• [Problem requirements] I'd like every record given again exactly, please.

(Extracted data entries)
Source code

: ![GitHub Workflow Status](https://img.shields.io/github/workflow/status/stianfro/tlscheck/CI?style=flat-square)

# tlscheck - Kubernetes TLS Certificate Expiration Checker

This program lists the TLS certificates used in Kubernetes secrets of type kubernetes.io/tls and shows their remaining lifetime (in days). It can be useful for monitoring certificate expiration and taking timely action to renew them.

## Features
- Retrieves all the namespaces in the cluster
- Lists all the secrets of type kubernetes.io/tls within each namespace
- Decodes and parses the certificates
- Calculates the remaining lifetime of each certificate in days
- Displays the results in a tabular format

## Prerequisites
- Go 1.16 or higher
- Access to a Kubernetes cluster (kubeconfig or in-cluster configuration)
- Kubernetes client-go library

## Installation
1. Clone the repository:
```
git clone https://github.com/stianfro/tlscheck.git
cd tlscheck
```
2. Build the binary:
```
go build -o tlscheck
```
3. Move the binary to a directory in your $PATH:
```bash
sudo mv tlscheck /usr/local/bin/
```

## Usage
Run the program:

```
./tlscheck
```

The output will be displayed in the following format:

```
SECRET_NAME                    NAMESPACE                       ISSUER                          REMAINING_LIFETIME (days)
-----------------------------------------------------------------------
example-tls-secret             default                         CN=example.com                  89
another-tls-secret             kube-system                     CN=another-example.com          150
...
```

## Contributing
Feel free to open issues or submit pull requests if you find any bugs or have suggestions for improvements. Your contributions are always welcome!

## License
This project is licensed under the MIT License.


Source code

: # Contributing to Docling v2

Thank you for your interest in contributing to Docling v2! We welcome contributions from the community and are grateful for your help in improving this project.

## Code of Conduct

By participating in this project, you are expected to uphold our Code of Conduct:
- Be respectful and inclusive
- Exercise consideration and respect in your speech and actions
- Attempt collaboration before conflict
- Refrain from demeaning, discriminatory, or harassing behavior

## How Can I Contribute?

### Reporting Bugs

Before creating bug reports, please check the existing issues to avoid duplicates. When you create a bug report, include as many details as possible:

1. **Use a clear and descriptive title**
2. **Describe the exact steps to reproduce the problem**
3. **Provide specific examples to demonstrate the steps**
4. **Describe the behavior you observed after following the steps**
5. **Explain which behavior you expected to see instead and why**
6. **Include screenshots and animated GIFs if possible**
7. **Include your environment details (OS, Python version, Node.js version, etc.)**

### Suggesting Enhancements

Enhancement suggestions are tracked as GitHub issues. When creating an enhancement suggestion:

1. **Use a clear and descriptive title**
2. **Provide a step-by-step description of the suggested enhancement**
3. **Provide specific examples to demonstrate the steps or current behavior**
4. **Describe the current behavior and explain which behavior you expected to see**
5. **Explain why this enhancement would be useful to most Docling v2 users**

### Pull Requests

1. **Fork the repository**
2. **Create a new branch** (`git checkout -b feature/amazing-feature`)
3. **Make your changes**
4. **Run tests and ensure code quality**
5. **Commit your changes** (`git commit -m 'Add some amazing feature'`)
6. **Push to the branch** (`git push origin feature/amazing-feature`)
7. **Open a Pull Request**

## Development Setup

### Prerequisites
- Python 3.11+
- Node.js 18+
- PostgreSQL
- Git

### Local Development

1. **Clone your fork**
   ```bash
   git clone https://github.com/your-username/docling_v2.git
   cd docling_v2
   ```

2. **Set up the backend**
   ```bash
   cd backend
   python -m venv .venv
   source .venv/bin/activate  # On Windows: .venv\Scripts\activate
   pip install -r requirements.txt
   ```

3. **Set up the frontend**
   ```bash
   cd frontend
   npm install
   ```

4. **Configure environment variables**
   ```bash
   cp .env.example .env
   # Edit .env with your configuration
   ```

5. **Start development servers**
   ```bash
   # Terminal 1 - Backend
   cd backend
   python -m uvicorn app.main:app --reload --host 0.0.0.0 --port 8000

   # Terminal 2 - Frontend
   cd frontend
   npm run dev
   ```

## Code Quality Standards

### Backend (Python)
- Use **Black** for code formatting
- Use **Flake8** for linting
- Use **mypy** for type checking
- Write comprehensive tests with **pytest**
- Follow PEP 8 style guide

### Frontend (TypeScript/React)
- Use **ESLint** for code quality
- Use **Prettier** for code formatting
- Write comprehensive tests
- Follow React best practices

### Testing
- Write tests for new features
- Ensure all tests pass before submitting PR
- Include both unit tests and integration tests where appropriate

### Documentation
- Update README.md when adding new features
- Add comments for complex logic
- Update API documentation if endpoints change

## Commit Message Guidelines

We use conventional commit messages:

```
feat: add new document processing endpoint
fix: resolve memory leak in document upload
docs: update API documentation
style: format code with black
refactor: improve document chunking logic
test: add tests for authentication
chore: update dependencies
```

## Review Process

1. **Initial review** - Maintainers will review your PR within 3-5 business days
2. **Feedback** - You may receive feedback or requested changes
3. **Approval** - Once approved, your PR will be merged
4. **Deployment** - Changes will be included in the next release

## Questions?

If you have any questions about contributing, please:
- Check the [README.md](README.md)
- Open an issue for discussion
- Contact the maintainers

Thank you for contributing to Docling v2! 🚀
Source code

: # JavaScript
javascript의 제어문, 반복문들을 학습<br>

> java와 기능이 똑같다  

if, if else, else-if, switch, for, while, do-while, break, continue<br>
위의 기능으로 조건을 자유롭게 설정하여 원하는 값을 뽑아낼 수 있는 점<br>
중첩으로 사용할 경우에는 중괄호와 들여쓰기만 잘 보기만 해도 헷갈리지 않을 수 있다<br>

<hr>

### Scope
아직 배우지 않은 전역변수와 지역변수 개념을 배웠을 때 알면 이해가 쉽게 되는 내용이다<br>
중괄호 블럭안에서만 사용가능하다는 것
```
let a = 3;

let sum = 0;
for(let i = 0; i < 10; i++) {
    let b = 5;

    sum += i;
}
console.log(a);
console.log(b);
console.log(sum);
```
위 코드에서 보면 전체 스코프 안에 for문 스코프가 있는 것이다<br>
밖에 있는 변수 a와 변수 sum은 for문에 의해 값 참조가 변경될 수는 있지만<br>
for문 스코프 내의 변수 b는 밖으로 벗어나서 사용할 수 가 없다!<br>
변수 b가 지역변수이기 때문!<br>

• [Solution for this task]
Source code

: ![GitHub Workflow Status](https://img.shields.io/github/workflow/status/stianfro/tlscheck/CI?style=flat-square)

# tlscheck - Kubernetes TLS Certificate Expiration Checker

This program lists the TLS certificates used in Kubernetes secrets of type kubernetes.io/tls and shows their remaining lifetime (in days). It can be useful for monitoring certificate expiration and taking timely action to renew them.

## Features
- Retrieves all the namespaces in the cluster
- Lists all the secrets of type kubernetes.io/tls within each namespace
- Decodes and parses the certificates
- Calculates the remaining lifetime of each certificate in days
- Displays the results in a tabular format

## Prerequisites
- Go 1.16 or higher
- Access to a Kubernetes cluster (kubeconfig or in-cluster configuration)
- Kubernetes client-go library

## Installation
1. Clone the repository:
```
git clone https://github.com/stianfro/tlscheck.git
cd tlscheck
```
2. Build the binary:
```
go build -o tlscheck
```
3. Move the binary to a directory in your $PATH:
```bash
sudo mv tlscheck /usr/local/bin/
```

## Usage
Run the program:

```
./tlscheck
```

The output will be displayed in the following format:

```
SECRET_NAME                    NAMESPACE                       ISSUER                          REMAINING_LIFETIME (days)
-----------------------------------------------------------------------
example-tls-secret             default                         CN=example.com                  89
another-tls-secret             kube-system                     CN=another-example.com          150
...
```

## Contributing
Feel free to open issues or submit pull requests if you find any bugs or have suggestions for improvements. Your contributions are always welcome!

## License
This project is licensed under the MIT License.


Source code

: # Contributing to Docling v2

Thank you for your interest in contributing to Docling v2! We welcome contributions from the community and are grateful for your help in improving this project.

## Code of Conduct

By participating in this project, you are expected to uphold our Code of Conduct:
- Be respectful and inclusive
- Exercise consideration and respect in your speech and actions
- Attempt collaboration before conflict
- Refrain from demeaning, discriminatory, or harassing behavior

## How Can I Contribute?

### Reporting Bugs

Before creating bug reports, please check the existing issues to avoid duplicates. When you create a bug report, include as many details as possible:

1. **Use a clear and descriptive title**
2. **Describe the exact steps to reproduce the problem**
3. **Provide specific examples to demonstrate the steps**
4. **Describe the behavior you observed after following the steps**
5. **Explain which behavior you expected to see instead and why**
6. **Include screenshots and animated GIFs if possible**
7. **Include your environment details (OS, Python version, Node.js version, etc.)**

### Suggesting Enhancements

Enhancement suggestions are tracked as GitHub issues. When creating an enhancement suggestion:

1. **Use a clear and descriptive title**
2. **Provide a step-by-step description of the suggested enhancement**
3. **Provide specific examples to demonstrate the steps or current behavior**
4. **Describe the current behavior and explain which behavior you expected to see**
5. **Explain why this enhancement would be useful to most Docling v2 users**

### Pull Requests

1. **Fork the repository**
2. **Create a new branch** (`git checkout -b feature/amazing-feature`)
3. **Make your changes**
4. **Run tests and ensure code quality**
5. **Commit your changes** (`git commit -m 'Add some amazing feature'`)
6. **Push to the branch** (`git push origin feature/amazing-feature`)
7. **Open a Pull Request**

## Development Setup

### Prerequisites
- Python 3.11+
- Node.js 18+
- PostgreSQL
- Git

### Local Development

1. **Clone your fork**
   ```bash
   git clone https://github.com/your-username/docling_v2.git
   cd docling_v2
   ```

2. **Set up the backend**
   ```bash
   cd backend
   python -m venv .venv
   source .venv/bin/activate  # On Windows: .venv\Scripts\activate
   pip install -r requirements.txt
   ```

3. **Set up the frontend**
   ```bash
   cd frontend
   npm install
   ```

4. **Configure environment variables**
   ```bash
   cp .env.example .env
   # Edit .env with your configuration
   ```

5. **Start development servers**
   ```bash
   # Terminal 1 - Backend
   cd backend
   python -m uvicorn app.main:app --reload --host 0.0.0.0 --port 8000

   # Terminal 2 - Frontend
   cd frontend
   npm run dev
   ```

## Code Quality Standards

### Backend (Python)
- Use **Black** for code formatting
- Use **Flake8** for linting
- Use **mypy** for type checking
- Write comprehensive tests with **pytest**
- Follow PEP 8 style guide

### Frontend (TypeScript/React)
- Use **ESLint** for code quality
- Use **Prettier** for code formatting
- Write comprehensive tests
- Follow React best practices

### Testing
- Write tests for new features
- Ensure all tests pass before submitting PR
- Include both unit tests and integration tests where appropriate

### Documentation
- Update README.md when adding new features
- Add comments for complex logic
- Update API documentation if endpoints change

## Commit Message Guidelines

We use conventional commit messages:

```
feat: add new document processing endpoint
fix: resolve memory leak in document upload
docs: update API documentation
style: format code with black
refactor: improve document chunking logic
test: add tests for authentication
chore: update dependencies
```

## Review Process

1. **Initial review** - Maintainers will review your PR within 3-5 business days
2. **Feedback** - You may receive feedback or requested changes
3. **Approval** - Once approved, your PR will be merged
4. **Deployment** - Changes will be included in the next release

## Questions?

If you have any questions about contributing, please:
- Check the [README.md](README.md)
- Open an issue for discussion
- Contact the maintainers

Thank you for contributing to Docling v2! 🚀
Source code

: # JavaScript
javascript의 제어문, 반복문들을 학습<br>

> java와 기능이 똑같다  

if, if else, else-if, switch, for, while, do-while, break, continue<br>
위의 기능으로 조건을 자유롭게 설정하여 원하는 값을 뽑아낼 수 있는 점<br>
중첩으로 사용할 경우에는 중괄호와 들여쓰기만 잘 보기만 해도 헷갈리지 않을 수 있다<br>

<hr>

### Scope
아직 배우지 않은 전역변수와 지역변수 개념을 배웠을 때 알면 이해가 쉽게 되는 내용이다<br>
중괄호 블럭안에서만 사용가능하다는 것
```
let a = 3;

let sum = 0;
for(let i = 0; i < 10; i++) {
    let b = 5;

    sum += i;
}
console.log(a);
console.log(b);
console.log(sum);
```
위 코드에서 보면 전체 스코프 안에 for문 스코프가 있는 것이다<br>
밖에 있는 변수 a와 변수 sum은 for문에 의해 값 참조가 변경될 수는 있지만<br>
for문 스코프 내의 변수 b는 밖으로 벗어나서 사용할 수 가 없다!<br>
변수 b가 지역변수이기 때문!<br>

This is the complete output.